Who exactly is going to organise this protest? I mean, is he thinking of the yokes that wouldn’t get up off their asses to protest when they had something to protest about – like being taxed more than once for a service that was set up to be privatized whilst having the handy added attraction of providing jobs for the boys?
And why exactly would these good and compliant citizens be protesting in the first place?
Over the last year-and-a-half I and those like me have been called whingers and complainers who should just keep their mouths shut because paying ‘is the right thing to do.’ Well, ladies and gents, if you feel that it was the right thing to do then keep on doing it. Keep on paying. But it’s a bit late in the day to be complaining and, eh…’whinging’ about it now.
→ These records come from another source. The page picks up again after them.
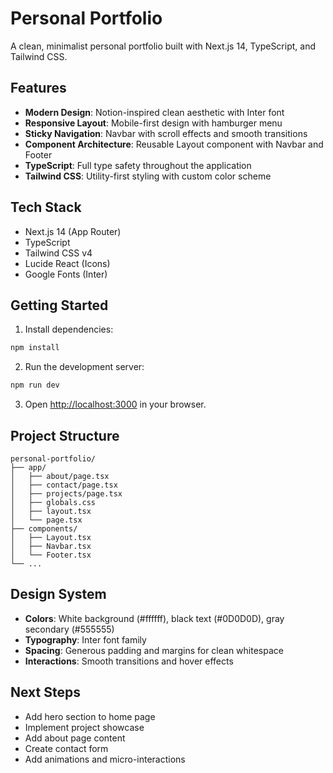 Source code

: # Personal Portfolio

A clean, minimalist personal portfolio built with Next.js 14, TypeScript, and Tailwind CSS.

## Features

- **Modern Design**: Notion-inspired clean aesthetic with Inter font
- **Responsive Layout**: Mobile-first design with hamburger menu
- **Sticky Navigation**: Navbar with scroll effects and smooth transitions
- **Component Architecture**: Reusable Layout component with Navbar and Footer
- **TypeScript**: Full type safety throughout the application
- **Tailwind CSS**: Utility-first styling with custom color scheme

## Tech Stack

- Next.js 14 (App Router)
- TypeScript
- Tailwind CSS v4
- Lucide React (Icons)
- Google Fonts (Inter)

## Getting Started

1. Install dependencies:
```bash
npm install
```

2. Run the development server:
```bash
npm run dev
```

3. Open [http://localhost:3000](http://localhost:3000) in your browser.

## Project Structure

```
personal-portfolio/
├── app/
│   ├── about/page.tsx
│   ├── contact/page.tsx
│   ├── projects/page.tsx
│   ├── globals.css
│   ├── layout.tsx
│   └── page.tsx
├── components/
│   ├── Layout.tsx
│   ├── Navbar.tsx
│   └── Footer.tsx
└── ...
```

## Design System

- **Colors**: White background (#ffffff), black text (#0D0D0D), gray secondary (#555555)
- **Typography**: Inter font family
- **Spacing**: Generous padding and margins for clean whitespace
- **Interactions**: Smooth transitions and hover effects

## Next Steps

- Add hero section to home page
- Implement project showcase
- Add about page content
- Create contact form
- Add animations and micro-interactions
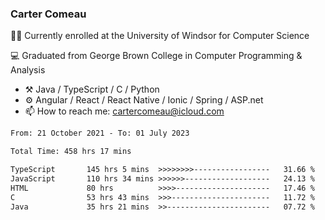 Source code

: ### Carter Comeau

🙋‍♂️ Currently enrolled at the University of Windsor for Computer Science

💻 Graduated from George Brown College in Computer Programming & Analysis

- ⚒️ Java / TypeScript / C / Python
- ⚙️ Angular / React / React Native / Ionic / Spring / ASP.net
- 📫 How to reach me: cartercomeau@icloud.com

<!--START_SECTION:waka-->

```txt
From: 21 October 2021 - To: 01 July 2023

Total Time: 458 hrs 17 mins

TypeScript       145 hrs 5 mins  >>>>>>>>-----------------   31.66 %
JavaScript       110 hrs 34 mins >>>>>>-------------------   24.13 %
HTML             80 hrs          >>>>---------------------   17.46 %
C                53 hrs 43 mins  >>>----------------------   11.72 %
Java             35 hrs 21 mins  >>-----------------------   07.72 %
```

<!--END_SECTION:waka-->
I have a lot of sympathy for elderly neighbours who I know paid out of fear of the government’s appalling and contemptible threats towards them; and yes, I also have a little for those who paid under duress from their landlords.
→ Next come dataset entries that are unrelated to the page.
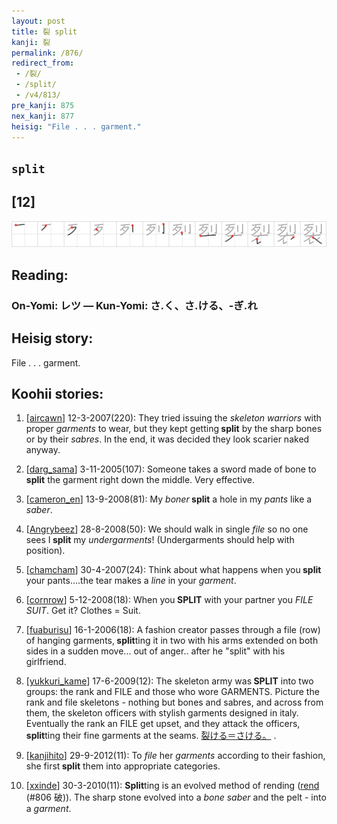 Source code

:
 ```yaml
---
layout: post
title: 裂 split
kanji: 裂
permalink: /876/
redirect_from:
 - /裂/
 - /split/
 - /v4/813/
pre_kanji: 875
nex_kanji: 877
heisig: "File . . . garment."
---
```


## `split`

## [12]

<div class="stroke"><img src="../images/E8A382.png" /></div>

## Reading:

### On-Yomi: レツ &mdash; Kun-Yomi: さ.く、さ.ける、-ぎ.れ

## Heisig story:

File . . . garment.

## Koohii stories:

1) [<a href="http://kanji.koohii.com/profile/aircawn">aircawn</a>] 12-3-2007(220): They tried issuing the <em>skeleton warriors</em> with proper <em>garments</em> to wear, but they kept getting<strong> split</strong> by the sharp bones or by their <em>sabres</em>. In the end, it was decided they look scarier naked anyway.

2) [<a href="http://kanji.koohii.com/profile/darg_sama">darg_sama</a>] 3-11-2005(107): Someone takes a sword made of bone to<strong> split</strong> the garment right down the middle. Very effective.

3) [<a href="http://kanji.koohii.com/profile/cameron_en">cameron_en</a>] 13-9-2008(81): My <em>boner</em><strong> split</strong> a hole in my <em>pants</em> like a <em>saber</em>.

4) [<a href="http://kanji.koohii.com/profile/Angrybeez">Angrybeez</a>] 28-8-2008(50): We should walk in single <em>file</em> so no one sees I<strong> split</strong> my <em>undergarments</em>! (Undergarments should help with position).

5) [<a href="http://kanji.koohii.com/profile/chamcham">chamcham</a>] 30-4-2007(24): Think about what happens when you<strong> split</strong> your pants....the tear makes a <em>line</em> in your <em>garment</em>.

6) [<a href="http://kanji.koohii.com/profile/cornrow">cornrow</a>] 5-12-2008(18): When you<strong> SPLIT</strong> with your partner you <em>FILE</em> <em>SUIT</em>. Get it? Clothes = Suit.

7) [<a href="http://kanji.koohii.com/profile/fuaburisu">fuaburisu</a>] 16-1-2006(18): A fashion creator passes through a file (row) of hanging garments,<strong> split</strong>ting it in two with his arms extended on both sides in a sudden move... out of anger.. after he &quot;split&quot; with his girlfriend.

8) [<a href="http://kanji.koohii.com/profile/yukkuri_kame">yukkuri_kame</a>] 17-6-2009(12): The skeleton army was<strong> SPLIT</strong> into two groups: the rank and FILE and those who wore GARMENTS. Picture the rank and file skeletons - nothing but bones and sabres, and across from them, the skeleton officers with stylish garments designed in italy. Eventually the rank an FILE get upset, and they attack the officers,<strong> split</strong>ting their fine garments at the seams. <a href="midori://search?text=裂ける＝さける。">裂ける＝さける。</a> .

9) [<a href="http://kanji.koohii.com/profile/kanjihito">kanjihito</a>] 29-9-2012(11): To <em>file</em> her <em>garments</em> according to their fashion, she first<strong> split</strong> them into appropriate categories.

10) [<a href="http://kanji.koohii.com/profile/xxinde">xxinde</a>] 30-3-2010(11): <strong>Split</strong>ting is an evolved method of rending (<a href="../806">rend</a> (#806 破)). The sharp stone evolved into a <em>bone saber</em> and the pelt - into a <em>garment</em>.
But I have exactly zero sympathy for the bar stool philosophers who sat back and sneered, mocked and ridiculed those who took to the streets in their tens of thousands or who took great delight in whooping every time RTE Pravda knocked 80,000 or so protesters off the statistics of how many actually marched.
Folks, you did what you considered ‘the right thing to do’. Too bad that you called it wrong. Just thank those of us who stood up to the government on your behalf and move on with your lives.
Gerry is, by the way, threatening legal action. Ah, stop it; I can’t take any more!
Back from the Dead
As it that hilarity hadn’t been enough to make my day, earlier in the week the dreaded Royston Brady (no relation – sweet Lord, no relation) re-emerged on the scene, having been missed by no one at all since he upped sticks after having served as an unintentionally funny Lord Mayor and moved to Miami – where he presumably continues to be the cause of enormous mirth as a hotel manager.
Ah, go on – you remember Royston! Looks sort of like a cut-price Prince Andrew (cut price? Heh!). That’s right: big, chunky and a bit thick-looking. Was given the Royal Order of the Boot when he contested elections in 2004. That Royston.
Anyway, R.B wasn’t a bit happy with the protesters who, he said, ‘don’t get out of their pyjamas from one day until the next’.
Well, that settles it: Royston has definitely been spending too much time lying around in that hot Miami sun. If he had looked at something other than RTE he might have noticed that it poured down (oh, the irony!) at almost every protest I was at. I sure as hell wasn’t wearing pyjamas, I can tell you.
The very idea.
Some people have expressed the opinion that Royston, the self-satisfied expletive deleted that he is, stay in bloody Miami where they’re welcome to him.
I disagree. I’m always up for a few laughs and so we most certainly need Royston back here.
In fact, maybe he could even help out his moaning ex-Lord Mayor buddy, Gerry Breen, with the protest.
Now that I would pay good money to see.